Please copy out each line of the listing that contains the word "iletişime".

[Start of Attachment]

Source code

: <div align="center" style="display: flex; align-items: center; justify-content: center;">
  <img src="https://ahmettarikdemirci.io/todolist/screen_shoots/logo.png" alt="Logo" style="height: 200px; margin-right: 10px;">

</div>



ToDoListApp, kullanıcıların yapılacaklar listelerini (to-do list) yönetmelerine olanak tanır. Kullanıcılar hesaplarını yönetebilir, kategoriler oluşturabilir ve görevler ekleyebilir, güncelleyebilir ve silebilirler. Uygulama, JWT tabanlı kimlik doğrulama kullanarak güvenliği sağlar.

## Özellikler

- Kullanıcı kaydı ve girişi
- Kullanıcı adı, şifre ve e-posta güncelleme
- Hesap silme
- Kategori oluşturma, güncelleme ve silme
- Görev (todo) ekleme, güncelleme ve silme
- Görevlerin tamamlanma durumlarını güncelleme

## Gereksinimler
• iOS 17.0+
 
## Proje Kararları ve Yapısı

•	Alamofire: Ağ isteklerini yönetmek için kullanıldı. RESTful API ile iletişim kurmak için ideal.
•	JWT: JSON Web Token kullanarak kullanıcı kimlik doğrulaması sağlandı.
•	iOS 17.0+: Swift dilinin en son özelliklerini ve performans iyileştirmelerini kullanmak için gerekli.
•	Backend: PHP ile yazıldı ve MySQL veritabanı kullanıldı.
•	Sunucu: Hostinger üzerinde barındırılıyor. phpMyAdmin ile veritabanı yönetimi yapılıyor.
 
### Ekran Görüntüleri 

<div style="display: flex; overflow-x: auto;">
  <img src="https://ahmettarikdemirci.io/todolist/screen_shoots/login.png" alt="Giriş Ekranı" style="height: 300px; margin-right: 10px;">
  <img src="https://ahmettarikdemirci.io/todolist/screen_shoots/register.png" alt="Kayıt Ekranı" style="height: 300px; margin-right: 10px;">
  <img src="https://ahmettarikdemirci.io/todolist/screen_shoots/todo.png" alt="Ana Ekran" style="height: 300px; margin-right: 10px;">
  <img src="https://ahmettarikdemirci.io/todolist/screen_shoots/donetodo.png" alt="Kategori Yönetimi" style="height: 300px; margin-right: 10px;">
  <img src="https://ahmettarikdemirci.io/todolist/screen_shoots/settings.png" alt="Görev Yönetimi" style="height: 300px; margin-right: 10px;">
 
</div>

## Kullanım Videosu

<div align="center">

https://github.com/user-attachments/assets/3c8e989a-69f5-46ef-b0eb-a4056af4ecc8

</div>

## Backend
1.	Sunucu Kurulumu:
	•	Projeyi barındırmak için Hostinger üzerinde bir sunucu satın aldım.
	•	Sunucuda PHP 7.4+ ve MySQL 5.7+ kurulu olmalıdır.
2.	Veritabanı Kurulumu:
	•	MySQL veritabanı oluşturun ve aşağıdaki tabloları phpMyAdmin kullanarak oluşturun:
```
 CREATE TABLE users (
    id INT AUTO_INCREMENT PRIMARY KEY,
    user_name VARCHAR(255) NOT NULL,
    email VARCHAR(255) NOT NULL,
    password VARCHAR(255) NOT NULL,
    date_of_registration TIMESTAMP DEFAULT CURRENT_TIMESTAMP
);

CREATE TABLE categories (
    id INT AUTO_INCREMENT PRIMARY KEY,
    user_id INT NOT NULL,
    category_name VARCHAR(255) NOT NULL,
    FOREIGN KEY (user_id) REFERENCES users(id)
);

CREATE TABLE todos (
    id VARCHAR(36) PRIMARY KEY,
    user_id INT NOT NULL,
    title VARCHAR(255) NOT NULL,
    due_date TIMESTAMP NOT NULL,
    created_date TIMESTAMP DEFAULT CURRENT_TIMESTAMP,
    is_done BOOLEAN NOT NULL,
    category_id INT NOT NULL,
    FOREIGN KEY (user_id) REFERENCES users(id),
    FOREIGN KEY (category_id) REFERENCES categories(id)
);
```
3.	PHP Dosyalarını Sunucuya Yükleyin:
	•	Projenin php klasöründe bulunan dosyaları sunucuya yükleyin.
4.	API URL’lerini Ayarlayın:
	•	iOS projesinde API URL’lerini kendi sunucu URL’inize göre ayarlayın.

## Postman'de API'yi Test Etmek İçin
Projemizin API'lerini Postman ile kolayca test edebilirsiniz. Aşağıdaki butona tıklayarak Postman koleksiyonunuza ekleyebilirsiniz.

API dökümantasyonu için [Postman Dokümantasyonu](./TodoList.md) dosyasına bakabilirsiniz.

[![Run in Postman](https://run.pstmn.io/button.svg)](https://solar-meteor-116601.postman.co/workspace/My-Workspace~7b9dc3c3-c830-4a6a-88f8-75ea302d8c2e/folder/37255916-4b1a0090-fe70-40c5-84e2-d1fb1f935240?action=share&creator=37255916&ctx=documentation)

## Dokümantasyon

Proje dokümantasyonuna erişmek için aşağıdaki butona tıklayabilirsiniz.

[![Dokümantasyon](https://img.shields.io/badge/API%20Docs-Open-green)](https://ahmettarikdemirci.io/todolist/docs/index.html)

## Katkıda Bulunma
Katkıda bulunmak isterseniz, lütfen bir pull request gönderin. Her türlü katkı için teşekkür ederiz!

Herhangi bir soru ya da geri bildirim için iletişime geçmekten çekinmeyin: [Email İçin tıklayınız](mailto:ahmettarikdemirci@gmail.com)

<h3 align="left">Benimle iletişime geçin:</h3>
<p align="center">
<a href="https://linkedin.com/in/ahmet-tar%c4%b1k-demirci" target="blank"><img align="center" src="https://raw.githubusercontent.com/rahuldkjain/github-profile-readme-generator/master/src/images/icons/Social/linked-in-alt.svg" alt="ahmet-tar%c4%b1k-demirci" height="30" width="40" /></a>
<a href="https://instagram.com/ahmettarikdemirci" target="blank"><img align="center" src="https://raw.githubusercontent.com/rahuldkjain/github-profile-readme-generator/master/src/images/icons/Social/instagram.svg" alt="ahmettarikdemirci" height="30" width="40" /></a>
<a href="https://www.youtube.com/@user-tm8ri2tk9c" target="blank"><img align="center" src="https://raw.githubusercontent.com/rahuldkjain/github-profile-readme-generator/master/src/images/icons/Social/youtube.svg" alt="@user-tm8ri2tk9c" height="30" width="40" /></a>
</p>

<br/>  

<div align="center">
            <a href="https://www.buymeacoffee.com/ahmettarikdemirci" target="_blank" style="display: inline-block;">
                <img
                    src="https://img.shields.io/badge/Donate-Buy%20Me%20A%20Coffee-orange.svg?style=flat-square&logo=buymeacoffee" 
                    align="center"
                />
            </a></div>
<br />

[End of Attachment]

### Reply:
Herhangi bir soru ya da geri bildirim için iletişime geçmekten çekinmeyin: [Email İçin tıklayınız](mailto:ahmettarikdemirci@gmail.com)
<h3 align="left">Benimle iletişime geçin:</h3>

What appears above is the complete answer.